◆ Task instructions:
Only some lines are wanted. Transcribe, exactly, the lines below from the line with "opened for reading" up to and including the line with "You may specify".

Stored data:
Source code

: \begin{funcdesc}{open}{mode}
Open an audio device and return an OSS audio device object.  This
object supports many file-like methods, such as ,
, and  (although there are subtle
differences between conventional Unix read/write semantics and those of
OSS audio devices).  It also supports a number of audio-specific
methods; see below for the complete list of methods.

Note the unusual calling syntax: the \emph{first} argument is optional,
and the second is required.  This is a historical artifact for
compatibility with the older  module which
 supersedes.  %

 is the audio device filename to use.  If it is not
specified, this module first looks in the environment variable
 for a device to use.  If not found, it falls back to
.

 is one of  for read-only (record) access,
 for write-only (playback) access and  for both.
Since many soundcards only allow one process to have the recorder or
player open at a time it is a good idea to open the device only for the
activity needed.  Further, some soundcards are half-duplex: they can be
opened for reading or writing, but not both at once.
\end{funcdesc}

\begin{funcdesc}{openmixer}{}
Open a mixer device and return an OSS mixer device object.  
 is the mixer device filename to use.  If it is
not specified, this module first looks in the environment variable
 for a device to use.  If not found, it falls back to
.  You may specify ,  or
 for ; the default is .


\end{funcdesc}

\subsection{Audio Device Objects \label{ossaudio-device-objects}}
---
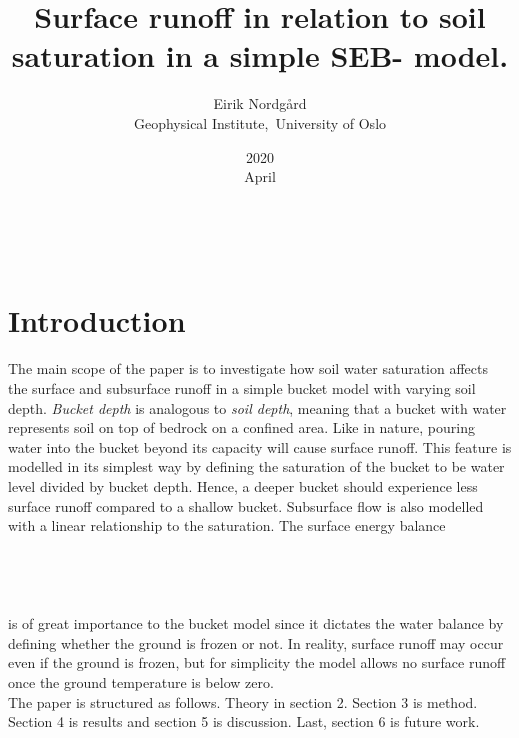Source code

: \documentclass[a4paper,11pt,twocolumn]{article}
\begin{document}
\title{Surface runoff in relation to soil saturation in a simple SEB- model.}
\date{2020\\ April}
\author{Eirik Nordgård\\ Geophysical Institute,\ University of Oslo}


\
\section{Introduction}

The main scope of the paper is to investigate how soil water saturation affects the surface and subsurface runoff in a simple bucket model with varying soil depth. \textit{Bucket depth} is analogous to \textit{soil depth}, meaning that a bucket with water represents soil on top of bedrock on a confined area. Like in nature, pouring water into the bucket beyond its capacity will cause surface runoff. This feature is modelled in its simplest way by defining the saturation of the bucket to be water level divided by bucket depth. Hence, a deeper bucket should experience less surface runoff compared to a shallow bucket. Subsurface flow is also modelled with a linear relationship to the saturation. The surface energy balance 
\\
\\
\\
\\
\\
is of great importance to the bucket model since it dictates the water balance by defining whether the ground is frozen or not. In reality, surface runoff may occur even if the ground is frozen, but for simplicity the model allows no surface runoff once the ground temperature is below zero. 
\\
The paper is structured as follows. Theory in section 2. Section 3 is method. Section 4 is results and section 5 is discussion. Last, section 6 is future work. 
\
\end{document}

◆ Response below:
opened for reading or writing, but not both at once.
\end{funcdesc}

\begin{funcdesc}{openmixer}{}
Open a mixer device and return an OSS mixer device object.  
 is the mixer device filename to use.  If it is
not specified, this module first looks in the environment variable
 for a device to use.  If not found, it falls back to
.  You may specify ,  or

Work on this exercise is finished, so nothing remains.